Но одним утром мир нахмурился, хотя погода, как всегда в июле, была ясная. Петька пришел в конюшни позднее обычного: был четверг, он как раз дочитал Гулливера, и поэтому сперва зашел в библиотеку. Никто по часам его работу не мерил, так что мальчишка мог запросто полдня «балбесничать», если все было сделано.
– Дядь-Вася, драсте! Я сейчас помогу! – мальчишка влетел в сумрак конюшни и сразу поприветствовал мужика, который ворочал доски. Накануне они как раз договаривались, что займутся разбором внутренней, сгнившей части западной стены, все зачистят и заново ее утеплят.
– Да не торопись, малец. Мне тут вон, помогают, – раздался голос за плечом. Петька обернулся: дядя Вася улыбался, пожевывая стебель колоска травы. Глаза мальчишки попривыкли к темноте, и он снова посмотрел на человека, который выдергивал гвозди и снимал трухлявую обшивку. Холодок пробежал по спине, затошнило.
Человек выпрямился, отряхнул руки и повернулся к свету лицом. Глаза, раньше притопленные в распухшем от алкоголя лице, сейчас казались достаточно ясными, даже печальными. Он подошел поближе: майка застиранная, но вполне чистая, волосы неровно подстрижены, видимо сам обрезал перед зеркалом в задрипанной прихожей. Петька отшатнулся и налетел спиной на дядю Васю. Тот поддержал младшего товарища: его теплые ладони дружественно обняли тощие мальчишеские плечи.
– Ну привет, пострел, – новый-папа громко шмыгнул носом. Ему словно было неловко: он стоял в паре шагов, весь ссутуленный, шершавый какой-то, подняв ладонь для приветственного пожатия. Петька вздрогнул и уставился на его ноги в новых синих въетнамках.
– Александр будет нам помогать. Все-таки мы с ним быстрее стены утеплим, верно?
Петька рванулся от протянутой руки, как от удара. Он оттолкнул мозолистые объятья дяди Васи и бросился прочь. Быстрее, быстрее, быстрее! За спиной послышался окрик: куда это он так рванул?

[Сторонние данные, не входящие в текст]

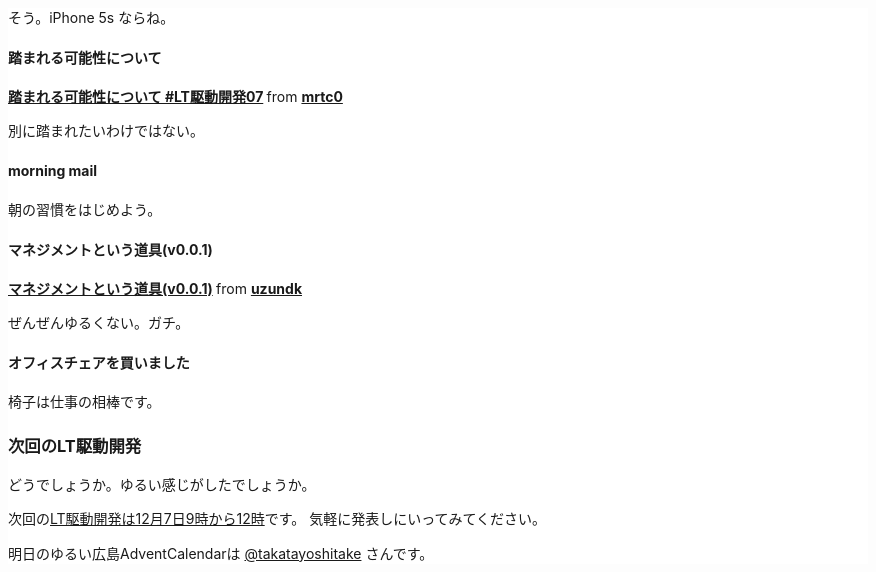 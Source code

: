 そう。iPhone 5s ならね。


#### 踏まれる可能性について

<iframe src="//www.slideshare.net/slideshow/embed_code/38770495" width="425" height="355" frameborder="0" marginwidth="0" marginheight="0" scrolling="no" style="border:1px solid #CCC; border-width:1px; margin-bottom:5px; max-width: 100%;" allowfullscreen> </iframe> <div style="margin-bottom:5px"> <strong> <a href="//www.slideshare.net/mrtc0/ss-38770495" title="踏まれる可能性について #LT駆動開発07" target="_blank">踏まれる可能性について #LT駆動開発07</a> </strong> from <strong><a href="//www.slideshare.net/mrtc0" target="_blank">mrtc0</a></strong> </div>

別に踏まれたいわけではない。


#### morning mail

<script async class="speakerdeck-embed" data-id="5b283660fc2e0131c46b52d757e5bc8b" data-ratio="1.33333333333333" src="//speakerdeck.com/assets/embed.js"></script>

朝の習慣をはじめよう。


#### マネジメントという道具(v0.0.1)

<iframe src="//www.slideshare.net/slideshow/embed_code/37606524" width="425" height="355" frameborder="0" marginwidth="0" marginheight="0" scrolling="no" style="border:1px solid #CCC; border-width:1px; margin-bottom:5px; max-width: 100%;" allowfullscreen> </iframe> <div style="margin-bottom:5px"> <strong> <a href="//www.slideshare.net/uzundk/toolof-management" title="マネジメントという道具(v0.0.1)" target="_blank">マネジメントという道具(v0.0.1)</a> </strong> from <strong><a href="//www.slideshare.net/uzundk" target="_blank">uzundk</a></strong> </div>

ぜんぜんゆるくない。ガチ。


#### オフィスチェアを買いました

<script async class="speakerdeck-embed" data-id="4ce27df0d07d01310fe546b5cb27a5ae" data-ratio="1.33333333333333" src="//speakerdeck.com/assets/embed.js"></script>

椅子は仕事の相棒です。


### 次回のLT駆動開発

どうでしょうか。ゆるい感じがしたでしょうか。

次回の[LT駆動開発は12月7日9時から12時](http://ltdd.doorkeeper.jp/events/17506)です。
気軽に発表しにいってみてください。

明日のゆるい広島AdventCalendarは [@takatayoshitake](https://twitter.com/takatayoshitake) さんです。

Но мальчишка добежал до перекрестка и свернул на проулок, уводящую к набережной. Он не понимал, как так получилось, что этого дрянного пропоицу взяли работать. По-настоящему наверняка, как любого взрослого! Может даже на все двести рублей в день, не так, как Петьку! Реальность больно отхлестала его по щекам, обжигая слезами: мир несправедлив, если этот негодяй будет работать с лошадьми. Будет получать деньги. Будет их пропивать вместе с матерью. Будет загонять ее все глубже в могилу, превращать ее все больше в горлицу-переростка, которая знает всего одно слово.
Петька влетел в море по колено, пнул ногой набегающую волну и громко-громко закричал. Вынырнувший неподалеку баклан лоснился, будто покрытой нефтью.
– Чего уставился, такой-сякой! – взвыл мальчишка и подхватил со дна камень. С размаху он запустил его в птицу, но баклан только покрутил головой и отплыл подальше, продолжив наблюдать. – Ненавижу! Ненавижу!
Он вышел из воды и уселся на ракушечник, подобрав колени к груди и уткнувшись в них носом. Как теперь работать? Вдруг этот новый-папа напьется и поднимет руку? Вдруг он решит ударить Петьку? Да ладно – Петьку! А если Ишака? У пони был необыкновенно добрый нрав: он был кругленький, как бочка, мягкий и весело топотал ножками в нетерпении, когда мальчишка шел за ним по утрам или вечерам. Страшно было подумать, что его обидит этот злобный пьянчуга!
– Заявляя такие громкие чувства надо быть в них уверенным, – этот голос Петька слышал прежде дважды, но сейчас узнал его без сомнения.
– Отстань, – он напряженно уставился на сидящего рядом бродягу.
– Если хочешь – я послушаю. Обещаю, я сохраню твои слова в секрете, – и снова блеск золотого зуба.
Петька молчал и рассматривал этого человека. Кожа загорелая, обветренная, темные кудри выбиваются из-под шляпы, в правом ухе серьга, глаза внимательные, а нос – какой-то хищный, горбатый. Странно, раньше он не замечал, что нос-то у него и впрямь выдающийся.
– Ты что – цыган? – мальчишка решительно вытер мокрую щеку кулаком и поджал губы.